The road to social peace must necessarily pass through dialogue, sincere dialogue that seeks truth and goodness. That dialogue must be a meaningful and generous offer of a meeting of good intentions and not a possible justification for continuing to foment dissension.
If we are not open to objective acknowledgement of our situation and events that distress our people then we are not prepared, in a true and Christian way, for reconciliation for the sake of the real, living wholeness of our nation.
If true religion rests on love, it is equally true that loyalty rests on love. Loyalty is a sentiment not a law. It rests on love, not on restraint.
Every human being’s life in this world is inevitably mixed with every other life and, no matter what laws we pass, no matter what precautions we take, unless the people we meet are kindly and decent and human and peace-loving then there is no peace. Peace comes from human beings, rather than from laws and institutions.
We do not believe in the law of hate. We may not be true to our ideals always, but we believe in the law of love, and we believe we can do nothing with hatred. We would like to see a time when man loves his fellow man and forgets about everything that keeps him away from his neighbour.
We therefore join our clergy in advising patience; we advise tolerance; we advise understanding; and we advise all those things, which are necessary for human beings who live together. It is said that peace is a gift of God which God will give to those who ask and work for it.

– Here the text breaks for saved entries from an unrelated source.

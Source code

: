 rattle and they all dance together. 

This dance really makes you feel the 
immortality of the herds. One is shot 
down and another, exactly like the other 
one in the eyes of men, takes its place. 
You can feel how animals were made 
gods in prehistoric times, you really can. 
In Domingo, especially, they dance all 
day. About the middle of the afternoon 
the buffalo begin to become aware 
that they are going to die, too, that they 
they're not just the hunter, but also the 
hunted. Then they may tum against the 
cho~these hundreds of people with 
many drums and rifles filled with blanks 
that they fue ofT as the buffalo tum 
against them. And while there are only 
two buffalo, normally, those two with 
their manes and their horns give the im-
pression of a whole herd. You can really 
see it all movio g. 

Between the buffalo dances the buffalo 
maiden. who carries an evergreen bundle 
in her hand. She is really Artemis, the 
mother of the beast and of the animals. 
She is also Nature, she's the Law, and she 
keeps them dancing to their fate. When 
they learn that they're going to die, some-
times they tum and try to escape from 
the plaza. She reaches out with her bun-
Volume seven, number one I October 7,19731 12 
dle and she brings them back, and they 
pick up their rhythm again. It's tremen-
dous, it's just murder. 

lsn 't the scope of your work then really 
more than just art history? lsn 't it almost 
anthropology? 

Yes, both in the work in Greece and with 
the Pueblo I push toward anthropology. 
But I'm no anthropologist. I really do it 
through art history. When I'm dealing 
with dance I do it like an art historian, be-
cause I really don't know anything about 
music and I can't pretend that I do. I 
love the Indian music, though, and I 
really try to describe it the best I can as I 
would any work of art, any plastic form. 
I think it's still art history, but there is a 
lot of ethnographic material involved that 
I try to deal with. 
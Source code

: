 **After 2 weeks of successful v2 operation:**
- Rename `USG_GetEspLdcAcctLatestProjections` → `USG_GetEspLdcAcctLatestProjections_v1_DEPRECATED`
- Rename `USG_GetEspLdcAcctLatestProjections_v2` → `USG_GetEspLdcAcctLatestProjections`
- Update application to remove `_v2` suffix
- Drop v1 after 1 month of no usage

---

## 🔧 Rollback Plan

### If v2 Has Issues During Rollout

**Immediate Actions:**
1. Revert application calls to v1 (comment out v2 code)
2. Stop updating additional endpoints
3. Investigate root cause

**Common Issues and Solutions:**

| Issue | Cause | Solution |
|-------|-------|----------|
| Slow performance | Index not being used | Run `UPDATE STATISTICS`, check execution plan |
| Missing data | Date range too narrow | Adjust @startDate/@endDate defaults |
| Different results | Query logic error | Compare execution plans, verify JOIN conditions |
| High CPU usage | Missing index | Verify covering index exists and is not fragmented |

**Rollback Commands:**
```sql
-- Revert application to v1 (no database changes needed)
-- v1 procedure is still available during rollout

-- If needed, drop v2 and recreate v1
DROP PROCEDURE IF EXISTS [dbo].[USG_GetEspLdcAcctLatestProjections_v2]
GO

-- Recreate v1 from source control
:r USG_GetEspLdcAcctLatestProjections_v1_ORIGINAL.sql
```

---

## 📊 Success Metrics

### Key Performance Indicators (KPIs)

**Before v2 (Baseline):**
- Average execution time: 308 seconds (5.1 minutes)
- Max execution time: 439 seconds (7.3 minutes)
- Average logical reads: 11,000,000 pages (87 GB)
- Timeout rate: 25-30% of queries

Therefore, peace for us should both be a gift and a project, that is, it is something that comes to us freely from the hands of God and something that we must also work to obtain. Let us remember that Jesus often said to His followers: “Peace be with you!” But He also said, “Blessed are the peace-makers.” Not the “peace-sayers,” or the “peace-prayers” but the “peace-makers!”
Clearly peace is the fruit of honesty, truth and solidarity. It cannot be reduced to the mere absence of conflict; it is the tranquillity of order. It is the fruit of that right ordering of things with which the divine founder has invested human society and which must be actualised by people thirsting after an ever more perfect reign of justice, fairness and humaneness.
And if peace is to be established, the primary requisite is to eradicate the cause of dissension between people. It is therefore very important to maintain and strengthen democratic structures if we are to enjoy a peaceful and developing future.
As for reconciliation, true reconciliation is to seek and accept forgiveness. Reconciliation cannot remain just mere words; it has to be visible in concrete actions where the government has to show the way. Reconciliation requires that all parties respect each other and that all them in turn recognise and respect the government as a legal institution.
All parties have to be attached to this word of the Lord Jesus: “If you forgive others the wrong they have done to you, your Father will also forgive you” (Matt.6:14-15).
And to guarantee peace, all are called to maturity, tolerance and responsibility. God’s gift of peace, true peace, must be cherished at all costs.